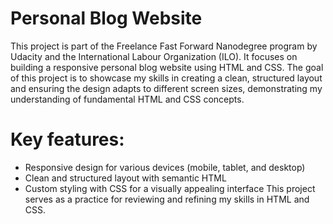 # Personal Blog Website
This project is part of the Freelance Fast Forward Nanodegree program by Udacity and the International Labour Organization (ILO). It focuses on building a responsive personal blog website using HTML and CSS. The goal of this project is to showcase my skills in creating a clean, structured layout and ensuring the design adapts to different screen sizes, demonstrating my understanding of fundamental HTML and CSS concepts.

# Key features:

- Responsive design for various devices (mobile, tablet, and desktop)
- Clean and structured layout with semantic HTML
- Custom styling with CSS for a visually appealing interface
This project serves as a practice for reviewing and refining my skills in HTML and CSS.
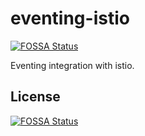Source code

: # eventing-istio
[![FOSSA Status](https://app.fossa.com/api/projects/git%2Bgithub.com%2Fknative-extensions%2Feventing-istio.svg?type=shield)](https://app.fossa.com/projects/git%2Bgithub.com%2Fknative-extensions%2Feventing-istio?ref=badge_shield)


Eventing integration with istio.


## License
[![FOSSA Status](https://app.fossa.com/api/projects/git%2Bgithub.com%2Fknative-extensions%2Feventing-istio.svg?type=large)](https://app.fossa.com/projects/git%2Bgithub.com%2Fknative-extensions%2Feventing-istio?ref=badge_large)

============

__What is being asked__
Note every line of the entries in which "with" appears, and copy it down.

__Written answer__
- Clean and structured layout with semantic HTML
- Custom styling with CSS for a visually appealing interface
Eventing integration with istio.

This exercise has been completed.